BVerwG, Beschluss vom 26.05.2009 - Aktenzeichen 3 B 29.09

DRsp Nr. 2009/14034

Ungültigkeit einer Fahrerlaubnis vom Tag der Ausstellung an bei Eintragung eines deutschen Wohnsitzes in dem in der Tschechischen Republik ausgestellten Führerschein; Vereinbarkeit der Überprüfung der Eignungsvoraussetzungen mit dem Territorialitätsprinzip und dem Gesichtspunkt des gegenseitigen Vertrauens innerhalb der Europäischen Union; Rückschluss auf die mangelnde Eignung des Inhabers einer in der Tschechischen Republik unter offensichtlichem Verstoß gegen das Wohnsitzerfordernis erteilten Fahrerlaubnis aus der Nichtvorlage eines angeforderten medizinisch-psychologischen Gutachtens

Tenor:

Die Beschwerde des Klägers gegen die Nichtzulassung der Revision in dem Urteil des Oberverwaltungsgerichts für das Land Nordrhein-Westfalen vom 16. Februar 2009 wird zurückgewiesen.

Der Kläger trägt die Kosten des Beschwerdeverfahrens.

Der Wert des Streitgegenstandes wird für das Beschwerdeverfahren auf 5 000 EUR festgesetzt.

Normenkette:

FeV § 28 Abs. 1 ;

Gründe:

Die allein auf den Zulassungsgrund der grundsätzlichen Bedeutung der Rechtssache ( § 132 Abs. 2 Nr. 1 VwGO ) gestützte Beschwerde des Klägers, der von einer ihm in der Tschechischen Republik erteilten Fahrerlaubnis im Bundesgebiet Gebrauch machen will, bleibt ohne Erfolg.
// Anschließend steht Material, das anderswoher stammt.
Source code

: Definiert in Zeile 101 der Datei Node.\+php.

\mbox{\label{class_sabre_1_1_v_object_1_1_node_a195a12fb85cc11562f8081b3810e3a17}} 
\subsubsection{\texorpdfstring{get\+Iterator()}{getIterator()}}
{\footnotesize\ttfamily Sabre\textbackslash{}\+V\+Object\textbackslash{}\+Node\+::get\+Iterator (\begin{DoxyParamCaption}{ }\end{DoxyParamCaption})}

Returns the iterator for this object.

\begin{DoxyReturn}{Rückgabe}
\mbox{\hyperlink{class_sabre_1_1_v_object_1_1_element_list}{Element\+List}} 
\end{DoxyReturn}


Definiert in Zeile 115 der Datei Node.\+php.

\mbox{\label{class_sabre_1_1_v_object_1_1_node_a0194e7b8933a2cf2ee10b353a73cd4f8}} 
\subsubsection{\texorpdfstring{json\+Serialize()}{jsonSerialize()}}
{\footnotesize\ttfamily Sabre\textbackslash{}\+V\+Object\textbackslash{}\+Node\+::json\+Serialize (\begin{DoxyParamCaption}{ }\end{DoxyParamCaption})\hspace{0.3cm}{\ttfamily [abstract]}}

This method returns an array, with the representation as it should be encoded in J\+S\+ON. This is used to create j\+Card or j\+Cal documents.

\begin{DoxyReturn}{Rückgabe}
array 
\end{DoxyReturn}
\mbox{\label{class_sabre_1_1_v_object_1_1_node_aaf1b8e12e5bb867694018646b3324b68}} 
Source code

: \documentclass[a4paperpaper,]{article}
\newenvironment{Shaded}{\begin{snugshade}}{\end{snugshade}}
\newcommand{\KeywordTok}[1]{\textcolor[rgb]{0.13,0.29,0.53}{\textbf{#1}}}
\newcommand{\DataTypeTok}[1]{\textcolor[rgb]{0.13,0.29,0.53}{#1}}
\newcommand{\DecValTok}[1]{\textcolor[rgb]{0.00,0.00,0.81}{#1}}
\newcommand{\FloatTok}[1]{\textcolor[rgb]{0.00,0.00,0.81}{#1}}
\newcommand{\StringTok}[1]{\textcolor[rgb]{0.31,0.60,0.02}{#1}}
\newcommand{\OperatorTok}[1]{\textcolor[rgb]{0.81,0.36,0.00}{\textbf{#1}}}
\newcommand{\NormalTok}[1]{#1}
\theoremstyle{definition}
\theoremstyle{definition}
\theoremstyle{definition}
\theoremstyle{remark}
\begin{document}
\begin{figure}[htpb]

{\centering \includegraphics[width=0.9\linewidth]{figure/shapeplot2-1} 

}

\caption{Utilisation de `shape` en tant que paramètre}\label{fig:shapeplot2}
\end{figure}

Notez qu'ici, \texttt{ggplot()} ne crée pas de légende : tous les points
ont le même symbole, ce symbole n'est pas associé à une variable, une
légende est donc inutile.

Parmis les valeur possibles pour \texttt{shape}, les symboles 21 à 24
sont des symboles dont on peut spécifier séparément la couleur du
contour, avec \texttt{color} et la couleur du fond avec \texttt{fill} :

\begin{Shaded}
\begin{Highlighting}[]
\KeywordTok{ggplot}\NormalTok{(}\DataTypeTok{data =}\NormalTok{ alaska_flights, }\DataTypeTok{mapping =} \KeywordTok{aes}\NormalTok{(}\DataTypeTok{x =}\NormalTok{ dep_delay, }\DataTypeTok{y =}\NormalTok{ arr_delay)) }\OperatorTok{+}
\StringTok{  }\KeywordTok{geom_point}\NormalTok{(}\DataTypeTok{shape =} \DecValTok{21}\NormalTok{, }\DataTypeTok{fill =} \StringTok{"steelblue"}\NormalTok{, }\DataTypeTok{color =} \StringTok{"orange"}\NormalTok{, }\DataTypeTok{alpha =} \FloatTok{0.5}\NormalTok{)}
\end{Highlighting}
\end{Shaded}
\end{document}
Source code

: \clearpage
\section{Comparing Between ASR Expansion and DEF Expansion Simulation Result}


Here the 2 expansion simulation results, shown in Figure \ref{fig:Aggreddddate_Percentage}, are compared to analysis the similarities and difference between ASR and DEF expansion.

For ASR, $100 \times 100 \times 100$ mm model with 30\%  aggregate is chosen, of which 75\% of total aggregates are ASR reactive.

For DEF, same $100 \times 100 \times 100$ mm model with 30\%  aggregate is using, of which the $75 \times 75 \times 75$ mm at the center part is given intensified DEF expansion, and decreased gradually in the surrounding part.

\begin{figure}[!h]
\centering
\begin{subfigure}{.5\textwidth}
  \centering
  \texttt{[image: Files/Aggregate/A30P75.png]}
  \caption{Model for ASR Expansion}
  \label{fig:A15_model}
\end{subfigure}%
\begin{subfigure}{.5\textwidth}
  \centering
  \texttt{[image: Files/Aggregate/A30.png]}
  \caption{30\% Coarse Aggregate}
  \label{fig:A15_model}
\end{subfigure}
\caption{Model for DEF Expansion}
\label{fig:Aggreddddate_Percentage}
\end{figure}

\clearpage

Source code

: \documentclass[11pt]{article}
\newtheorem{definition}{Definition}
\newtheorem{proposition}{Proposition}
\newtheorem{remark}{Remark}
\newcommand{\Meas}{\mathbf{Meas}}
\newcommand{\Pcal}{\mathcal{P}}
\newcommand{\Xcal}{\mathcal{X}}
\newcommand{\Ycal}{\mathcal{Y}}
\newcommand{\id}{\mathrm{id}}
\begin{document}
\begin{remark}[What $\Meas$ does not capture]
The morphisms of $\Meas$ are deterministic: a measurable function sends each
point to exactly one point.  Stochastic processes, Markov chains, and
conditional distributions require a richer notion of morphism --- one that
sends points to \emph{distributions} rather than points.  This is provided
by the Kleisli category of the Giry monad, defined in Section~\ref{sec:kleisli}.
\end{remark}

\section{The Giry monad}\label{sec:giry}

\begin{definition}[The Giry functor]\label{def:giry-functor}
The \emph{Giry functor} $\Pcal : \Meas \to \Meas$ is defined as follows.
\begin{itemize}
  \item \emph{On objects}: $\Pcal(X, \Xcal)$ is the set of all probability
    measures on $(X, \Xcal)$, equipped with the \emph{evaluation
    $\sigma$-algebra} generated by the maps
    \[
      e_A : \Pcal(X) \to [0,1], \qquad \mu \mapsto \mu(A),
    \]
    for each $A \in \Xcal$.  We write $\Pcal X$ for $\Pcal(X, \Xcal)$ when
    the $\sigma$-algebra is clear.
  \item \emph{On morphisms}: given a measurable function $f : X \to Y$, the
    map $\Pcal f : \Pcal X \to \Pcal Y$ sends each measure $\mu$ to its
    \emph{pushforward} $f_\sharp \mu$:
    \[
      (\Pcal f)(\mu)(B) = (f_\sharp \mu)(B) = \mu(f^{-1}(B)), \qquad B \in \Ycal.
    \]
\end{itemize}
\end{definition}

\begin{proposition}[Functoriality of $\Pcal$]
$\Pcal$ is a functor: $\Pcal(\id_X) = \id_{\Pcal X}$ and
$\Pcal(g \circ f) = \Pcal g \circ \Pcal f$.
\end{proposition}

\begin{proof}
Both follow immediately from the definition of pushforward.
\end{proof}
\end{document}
Die erforderlichen Zulassungsvoraussetzungen werden nicht entsprechend den Anforderungen von § 133 Abs. 3 Satz 3 VwGO dargetan oder sie liegen nicht vor.

Dem Kläger, dem bereits zweimal die Fahrerlaubnis entzogen worden war, wurde aufgrund eines negativen medizinisch-psychologischen Gutachtens deren Neuerteilung im Bundesgebiet versagt. Von 1991 bis 1995 wurde er mehrfach wegen Fahrens ohne Fahrerlaubnis verurteilt. Im Januar 2005 erwarb der Kläger in der Tschechischen Republik eine Fahrerlaubnis der Klasse B; im dort ausgestellten Führerschein ist sein Wohnsitz in der Bundesrepublik Deutschland angegeben. Im Dezember 2006 erkannte der Beklagte dem Kläger nach Aufhebung einer ersten Aberkennungsentscheidung vom Januar 2006 erneut das Recht ab, von dieser Fahrerlaubnis im Bundesgebiet Gebrauch zu machen. Seine Klage und seine Berufung gegen das erstinstanzliche Urteil blieben insoweit ohne Erfolg.

1.

Für grundsätzlich klärungsbedürftig hält der Kläger zum einen die Frage, ob die Eintragung eines deutschen Wohnsitzes in dem in der Tschechischen Republik ausgestellten Führerschein zur Ungültigkeit der Fahrerlaubnis vom Tag der Ausstellung an führe oder ob es einer Einzelfallprüfung bedürfe. Diese Frage würde sich in dieser Form in einem Revisionsverfahren jedoch nicht stellen, soweit sie sich stellt, ist sie revisionsgerichtlich bereits beantwortet. Die Frage zielt auf die Rechtmäßigkeit der Verfügung vom 22. Dezember 2006, soweit der Beklagte dem Kläger damit das Recht aberkannt hat, von seiner tschechischen Fahrerlaubnis im Bundesgebiet Gebrauch zu machen. Diese Entscheidung legt sich aber, wovon auch das Berufungsgericht ausgeht, Wirkung erst ab dem Zeitpunkt ihrer Bekanntgabe bei. Insoweit stellt sich die Frage einer Rückwirkung bis zum Tage der Ausstellung des Führerscheins nicht. Im Übrigen hat der Senat mit seinen Urteilen vom 11. Dezember 2008 - BVerwG 3 C 26.07 (DAR 2009, 212 ) und BVerwG 3 C 38.07 (ZfSch 2009, 233) - geklärt, dass einer solchen Aberkennungsentscheidung und einer ihr vorgelagerten Eignungsüberprüfung nicht entgegensteht, dass die in einem anderen Mitgliedstaat unter offensichtlichem Verstoß gegen das Wohnsitzerfordernis erteilte Fahrerlaubnis im Bundesgebiet möglicherweise nach § 28 Abs. 4 FeV ohnehin nicht galt. Hierzu hat der Senat ausgeführt (vgl. a.a.O. Rn. 23 ff. bzw. Rn. 20 ff.):

"Der Beklagte war an einer förmlichen Aberkennung des Rechts, von der EU-Fahrerlaubnis auf dem Gebiet der Bundesrepublik Deutschland Gebrauch zu machen, nicht dadurch gehindert, dass im Falle des Klägers deren Geltung im Inland möglicherweise bereits nach § 28 Abs. 4 FeV ausgeschlossen war.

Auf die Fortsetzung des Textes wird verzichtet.